Thermodynamic analysis and optimization of a hybrid cascade supercritical carbon dioxide cycle for waste heat recovery

A hybrid cascade carbon dioxide cycle (HCCC) is proposed to recover the waste heat in this paper. In the HCCC, the top cycle uses the energy of the high-temperature flue gas and part of the low-temperature flue gas, and the bottom cycle utilizes the energy of middle-temperature flue gas and the other part of low-temperature flue gas. Compared with the traditional series cascade carbon dioxide cycle (SCCC), the HCCC can achieve lower flue gas outlet temperature, lower exergy destruction of heat regeneration process, higher bottom cycle output power and higher system output power. Under the design condition, the output power of the HCCC is 17.02% higher than the SCCC. The heat transfer performances of the recuperators are analyzed in detail to clarify the superiority of the proposed HCCC. The results of parametric analysis show the optimal split parameters exist to achieve best system performance. The pinch point temperature differences have great impacts on the thermal performance and system compactness.

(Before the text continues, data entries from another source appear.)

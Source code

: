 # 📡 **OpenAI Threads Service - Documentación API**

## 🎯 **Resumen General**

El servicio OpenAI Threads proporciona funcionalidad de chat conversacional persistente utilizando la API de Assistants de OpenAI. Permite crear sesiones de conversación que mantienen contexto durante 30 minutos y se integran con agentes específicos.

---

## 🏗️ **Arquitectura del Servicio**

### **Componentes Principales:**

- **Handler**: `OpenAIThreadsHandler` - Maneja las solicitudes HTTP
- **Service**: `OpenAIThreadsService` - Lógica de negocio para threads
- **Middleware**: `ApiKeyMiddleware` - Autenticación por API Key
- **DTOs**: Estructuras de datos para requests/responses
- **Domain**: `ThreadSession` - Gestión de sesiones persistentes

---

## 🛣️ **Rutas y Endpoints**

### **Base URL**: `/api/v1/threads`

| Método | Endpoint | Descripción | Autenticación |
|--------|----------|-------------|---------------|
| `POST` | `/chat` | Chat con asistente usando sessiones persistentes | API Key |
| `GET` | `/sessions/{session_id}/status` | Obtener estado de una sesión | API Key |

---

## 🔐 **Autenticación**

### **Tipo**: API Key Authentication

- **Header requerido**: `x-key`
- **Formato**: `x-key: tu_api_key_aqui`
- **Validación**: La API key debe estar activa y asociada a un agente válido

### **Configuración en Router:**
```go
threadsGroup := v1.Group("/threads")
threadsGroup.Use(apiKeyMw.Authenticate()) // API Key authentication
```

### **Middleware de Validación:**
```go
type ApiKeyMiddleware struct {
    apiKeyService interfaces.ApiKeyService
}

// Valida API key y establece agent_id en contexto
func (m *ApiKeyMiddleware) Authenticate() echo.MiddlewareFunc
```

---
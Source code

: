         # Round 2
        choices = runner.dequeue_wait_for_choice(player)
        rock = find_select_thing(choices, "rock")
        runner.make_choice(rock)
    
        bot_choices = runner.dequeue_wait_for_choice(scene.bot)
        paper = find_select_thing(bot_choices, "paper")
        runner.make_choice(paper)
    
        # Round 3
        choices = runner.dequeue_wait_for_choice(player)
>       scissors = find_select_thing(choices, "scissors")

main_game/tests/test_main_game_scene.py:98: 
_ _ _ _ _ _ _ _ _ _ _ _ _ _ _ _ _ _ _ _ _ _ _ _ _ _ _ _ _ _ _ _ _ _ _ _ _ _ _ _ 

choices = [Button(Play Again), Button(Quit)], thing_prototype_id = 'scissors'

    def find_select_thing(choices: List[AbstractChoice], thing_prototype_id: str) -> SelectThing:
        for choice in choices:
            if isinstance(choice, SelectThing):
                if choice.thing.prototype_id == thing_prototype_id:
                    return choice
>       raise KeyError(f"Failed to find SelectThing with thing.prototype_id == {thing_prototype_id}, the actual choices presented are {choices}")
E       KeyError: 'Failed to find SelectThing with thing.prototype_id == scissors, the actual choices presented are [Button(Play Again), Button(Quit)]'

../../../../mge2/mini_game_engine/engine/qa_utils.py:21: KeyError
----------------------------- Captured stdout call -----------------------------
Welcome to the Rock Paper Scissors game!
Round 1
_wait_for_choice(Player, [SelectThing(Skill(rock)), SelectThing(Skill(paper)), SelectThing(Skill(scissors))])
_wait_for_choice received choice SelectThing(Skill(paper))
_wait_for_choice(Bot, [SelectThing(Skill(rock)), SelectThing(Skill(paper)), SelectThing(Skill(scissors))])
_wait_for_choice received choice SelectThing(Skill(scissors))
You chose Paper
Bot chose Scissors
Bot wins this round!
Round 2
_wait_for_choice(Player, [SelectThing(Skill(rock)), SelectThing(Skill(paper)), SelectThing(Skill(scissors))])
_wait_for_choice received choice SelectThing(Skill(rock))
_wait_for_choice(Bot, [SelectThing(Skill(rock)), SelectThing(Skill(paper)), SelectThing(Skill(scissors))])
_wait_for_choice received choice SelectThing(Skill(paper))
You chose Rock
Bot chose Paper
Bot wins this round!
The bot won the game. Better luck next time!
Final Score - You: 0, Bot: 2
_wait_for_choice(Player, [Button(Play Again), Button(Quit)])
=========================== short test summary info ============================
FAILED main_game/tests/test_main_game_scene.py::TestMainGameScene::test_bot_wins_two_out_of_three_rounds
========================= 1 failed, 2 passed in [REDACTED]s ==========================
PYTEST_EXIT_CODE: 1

The multi-objective optimization is performed and the information of some important points are given. The specific heat conductance of HCCC is 7%similar to 11% lower than the SCCC for the same power output. Therefore, the thermal performance and system compactness of the proposed HCCC are better than the SCCC. The system performance under different waste heat sources is also discussed from the perspective of engineering application.

Automated summary

A hybrid cascade carbon dioxide cycle (HCCC) is proposed to recover waste heat. Compared with the traditional series cascade carbon dioxide cycle (SCCC), the HCCC shows higher system performance and better thermal performance.